→ **Problem statement**: Answer with the number of lines in the records that contain "jako" and with nothing else.
┌─ Supplied data
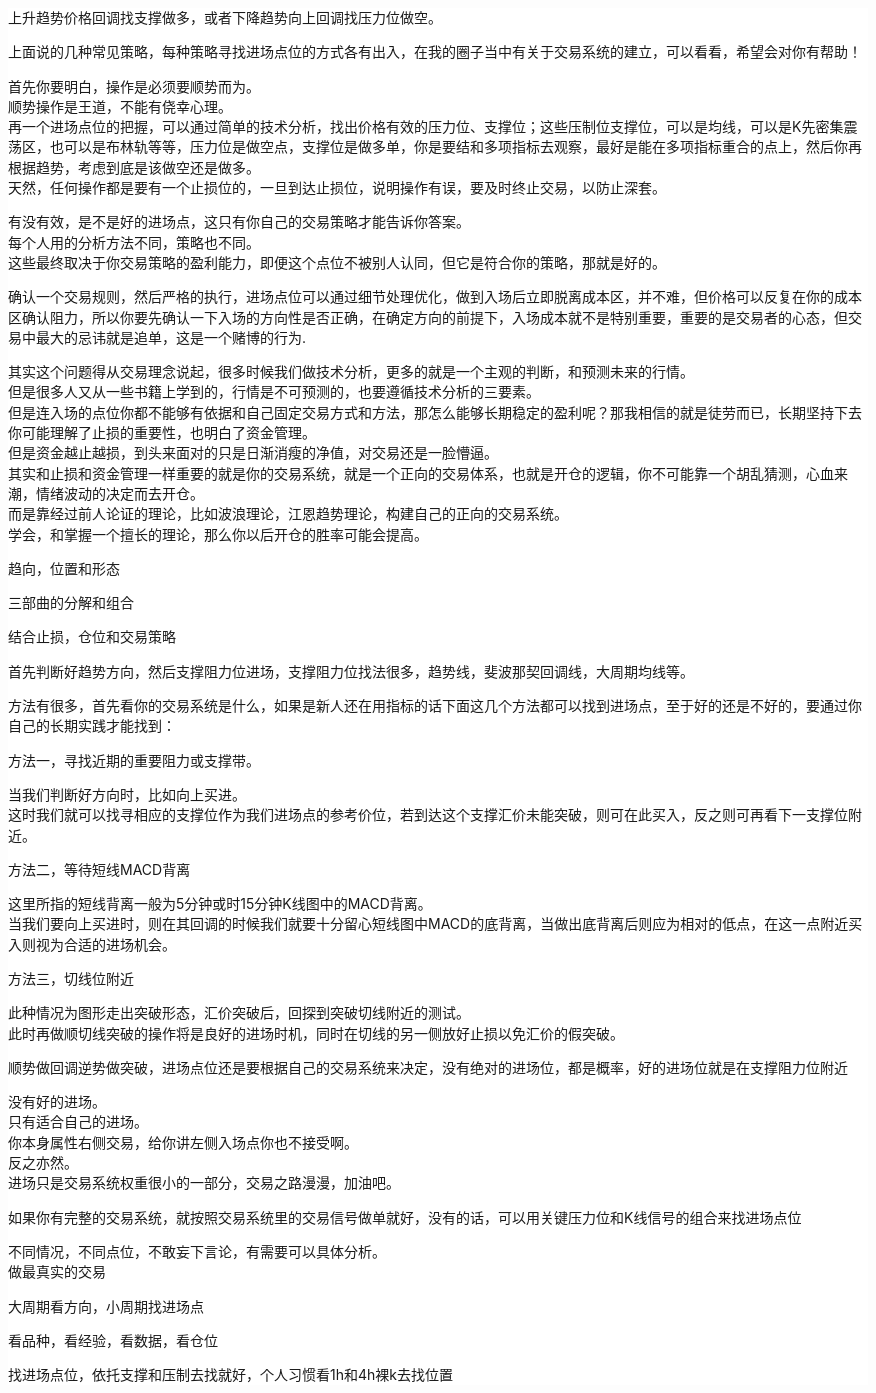 上升趋势价格回调找支撑做多，或者下降趋势向上回调找压力位做空。  

上面说的几种常见策略，每种策略寻找进场点位的方式各有出入，在我的圈子当中有关于交易系统的建立，可以看看，希望会对你有帮助！

首先你要明白，操作是必须要顺势而为。  
顺势操作是王道，不能有侥幸心理。  
再一个进场点位的把握，可以通过简单的技术分析，找出价格有效的压力位、支撑位；这些压制位支撑位，可以是均线，可以是K先密集震荡区，也可以是布林轨等等，压力位是做空点，支撑位是做多单，你是要结和多项指标去观察，最好是能在多项指标重合的点上，然后你再根据趋势，考虑到底是该做空还是做多。  
天然，任何操作都是要有一个止损位的，一旦到达止损位，说明操作有误，要及时终止交易，以防止深套。  

有没有效，是不是好的进场点，这只有你自己的交易策略才能告诉你答案。  
每个人用的分析方法不同，策略也不同。  
这些最终取决于你交易策略的盈利能力，即便这个点位不被别人认同，但它是符合你的策略，那就是好的。  

确认一个交易规则，然后严格的执行，进场点位可以通过细节处理优化，做到入场后立即脱离成本区，并不难，但价格可以反复在你的成本区确认阻力，所以你要先确认一下入场的方向性是否正确，在确定方向的前提下，入场成本就不是特别重要，重要的是交易者的心态，但交易中最大的忌讳就是追单，这是一个赌博的行为.

其实这个问题得从交易理念说起，很多时候我们做技术分析，更多的就是一个主观的判断，和预测未来的行情。  
但是很多人又从一些书籍上学到的，行情是不可预测的，也要遵循技术分析的三要素。  
但是连入场的点位你都不能够有依据和自己固定交易方式和方法，那怎么能够长期稳定的盈利呢？那我相信的就是徒劳而已，长期坚持下去你可能理解了止损的重要性，也明白了资金管理。  
但是资金越止越损，到头来面对的只是日渐消瘦的净值，对交易还是一脸懵逼。  
其实和止损和资金管理一样重要的就是你的交易系统，就是一个正向的交易体系，也就是开仓的逻辑，你不可能靠一个胡乱猜测，心血来潮，情绪波动的决定而去开仓。  
而是靠经过前人论证的理论，比如波浪理论，江恩趋势理论，构建自己的正向的交易系统。  
学会，和掌握一个擅长的理论，那么你以后开仓的胜率可能会提高。  

趋向，位置和形态

三部曲的分解和组合

结合止损，仓位和交易策略

首先判断好趋势方向，然后支撑阻力位进场，支撑阻力位找法很多，趋势线，斐波那契回调线，大周期均线等。  

方法有很多，首先看你的交易系统是什么，如果是新人还在用指标的话下面这几个方法都可以找到进场点，至于好的还是不好的，要通过你自己的长期实践才能找到：

方法一，寻找近期的重要阻力或支撑带。  

当我们判断好方向时，比如向上买进。  
这时我们就可以找寻相应的支撑位作为我们进场点的参考价位，若到达这个支撑汇价未能突破，则可在此买入，反之则可再看下一支撑位附近。  

方法二，等待短线MACD背离

这里所指的短线背离一般为5分钟或时15分钟K线图中的MACD背离。  
当我们要向上买进时，则在其回调的时候我们就要十分留心短线图中MACD的底背离，当做出底背离后则应为相对的低点，在这一点附近买入则视为合适的进场机会。  

方法三，切线位附近

此种情况为图形走出突破形态，汇价突破后，回探到突破切线附近的测试。  
此时再做顺切线突破的操作将是良好的进场时机，同时在切线的另一侧放好止损以免汇价的假突破。  

顺势做回调逆势做突破，进场点位还是要根据自己的交易系统来决定，没有绝对的进场位，都是概率，好的进场位就是在支撑阻力位附近

没有好的进场。  
只有适合自己的进场。  
你本身属性右侧交易，给你讲左侧入场点你也不接受啊。  
反之亦然。  
进场只是交易系统权重很小的一部分，交易之路漫漫，加油吧。  

如果你有完整的交易系统，就按照交易系统里的交易信号做单就好，没有的话，可以用关键压力位和K线信号的组合来找进场点位

不同情况，不同点位，不敢妄下言论，有需要可以具体分析。  
做最真实的交易

大周期看方向，小周期找进场点

看品种，看经验，看数据，看仓位

找进场点位，依托支撑和压制去找就好，个人习惯看1h和4h裸k去找位置
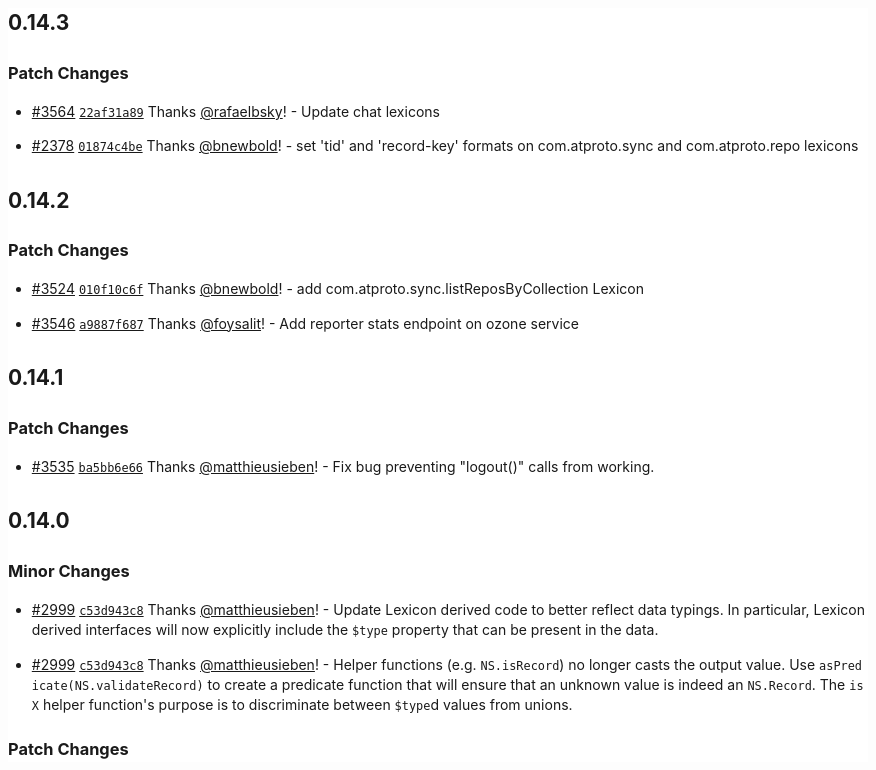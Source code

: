 ## 0.14.3

### Patch Changes

- [#3564](https://github.com/bluesky-social/atproto/pull/3564) [`22af31a89`](https://github.com/bluesky-social/atproto/commit/22af31a898476c5e317aea263af366bddda120d6) Thanks [@rafaelbsky](https://github.com/rafaelbsky)! - Update chat lexicons

- [#2378](https://github.com/bluesky-social/atproto/pull/2378) [`01874c4be`](https://github.com/bluesky-social/atproto/commit/01874c4be73a41ffb8fe28378f674949aa2c938f) Thanks [@bnewbold](https://github.com/bnewbold)! - set 'tid' and 'record-key' formats on com.atproto.sync and com.atproto.repo lexicons

## 0.14.2

### Patch Changes

- [#3524](https://github.com/bluesky-social/atproto/pull/3524) [`010f10c6f`](https://github.com/bluesky-social/atproto/commit/010f10c6f212f699ad42c0349a58bbcf2172e3cc) Thanks [@bnewbold](https://github.com/bnewbold)! - add com.atproto.sync.listReposByCollection Lexicon

- [#3546](https://github.com/bluesky-social/atproto/pull/3546) [`a9887f687`](https://github.com/bluesky-social/atproto/commit/a9887f68778c49932d92cfea98aadcfa4d5b62e9) Thanks [@foysalit](https://github.com/foysalit)! - Add reporter stats endpoint on ozone service

## 0.14.1

### Patch Changes

- [#3535](https://github.com/bluesky-social/atproto/pull/3535) [`ba5bb6e66`](https://github.com/bluesky-social/atproto/commit/ba5bb6e667fb58bbefd332844957de575e102ca3) Thanks [@matthieusieben](https://github.com/matthieusieben)! - Fix bug preventing "logout()" calls from working.

## 0.14.0

### Minor Changes

- [#2999](https://github.com/bluesky-social/atproto/pull/2999) [`c53d943c8`](https://github.com/bluesky-social/atproto/commit/c53d943c8be5b8886254e020970a68c0f745b14c) Thanks [@matthieusieben](https://github.com/matthieusieben)! - Update Lexicon derived code to better reflect data typings. In particular, Lexicon derived interfaces will now explicitly include the `$type` property that can be present in the data.

- [#2999](https://github.com/bluesky-social/atproto/pull/2999) [`c53d943c8`](https://github.com/bluesky-social/atproto/commit/c53d943c8be5b8886254e020970a68c0f745b14c) Thanks [@matthieusieben](https://github.com/matthieusieben)! - Helper functions (e.g. `NS.isRecord`) no longer casts the output value. Use `asPredicate(NS.validateRecord)` to create a predicate function that will ensure that an unknown value is indeed an `NS.Record`. The `isX` helper function's purpose is to discriminate between `$type`d values from unions.

### Patch Changes
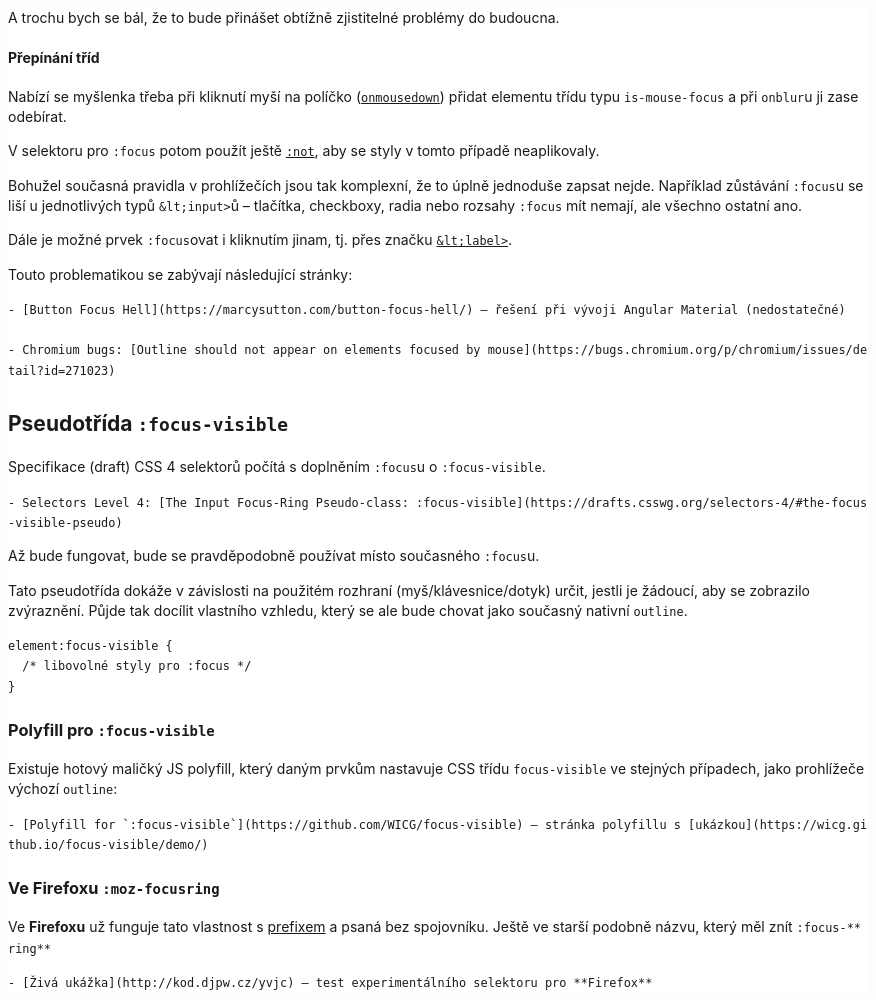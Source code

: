 A trochu bych se bál, že to bude přinášet obtížně zjistitelné problémy do budoucna.

#### Přepínání tříd

Nabízí se myšlenka třeba při kliknutí myší na políčko ([`onmousedown`](/udalosti-mysi#onmousedown)) přidat elementu třídu typu `is-mouse-focus` a při `onblur`u ji zase odebírat.

V selektoru pro `:focus` potom použít ještě [`:not`](/css-selektory#not), aby se styly v tomto případě neaplikovaly.

Bohužel současná pravidla v prohlížečích jsou tak komplexní, že to úplně jednoduše zapsat nejde. Například zůstávání `:focus`u se liší u jednotlivých typů `&lt;input>`ů – tlačítka, checkboxy, radia nebo rozsahy `:focus` mít nemají, ale všechno ostatní ano.

Dále je možné prvek `:focus`ovat i kliknutím jinam, tj. přes značku [`&lt;label>`](/label-for).

Touto problematikou se zabývají následující stránky:

    - [Button Focus Hell](https://marcysutton.com/button-focus-hell/) – řešení při vývoji Angular Material (nedostatečné)

    - Chromium bugs: [Outline should not appear on elements focused by mouse](https://bugs.chromium.org/p/chromium/issues/detail?id=271023)

## Pseudotřída `:focus-visible`

Specifikace (draft) CSS 4 selektorů počítá s doplněním `:focus`u o `:focus-visible`.

    - Selectors Level 4: [The Input Focus-Ring Pseudo-class: :focus-visible](https://drafts.csswg.org/selectors-4/#the-focus-visible-pseudo)

Až bude fungovat, bude se pravděpodobně používat místo současného `:focus`u.

Tato pseudotřída dokáže v závislosti na použitém rozhraní (myš/klávesnice/dotyk) určit, jestli je žádoucí, aby se zobrazilo zvýraznění. Půjde tak docílit vlastního vzhledu, který se ale bude chovat jako současný nativní `outline`.

```
element:focus-visible {
  /* libovolné styly pro :focus */
}
```

### Polyfill pro `:focus-visible`

Existuje hotový maličký JS polyfill, který daným prvkům nastavuje CSS třídu `focus-visible` ve stejných případech, jako prohlížeče výchozí `outline`:

    - [Polyfill for `:focus-visible`](https://github.com/WICG/focus-visible) – stránka polyfillu s [ukázkou](https://wicg.github.io/focus-visible/demo/)

### Ve Firefoxu `:moz-focusring`

Ve **Firefoxu** už funguje tato vlastnost s [prefixem](/css-prefixy) a psaná bez spojovníku. Ještě ve starší podobně názvu, který měl znít `:focus-**ring**`

    - [Živá ukážka](http://kod.djpw.cz/yvjc) – test experimentálního selektoru pro **Firefox**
└─
→ **Task output**: 2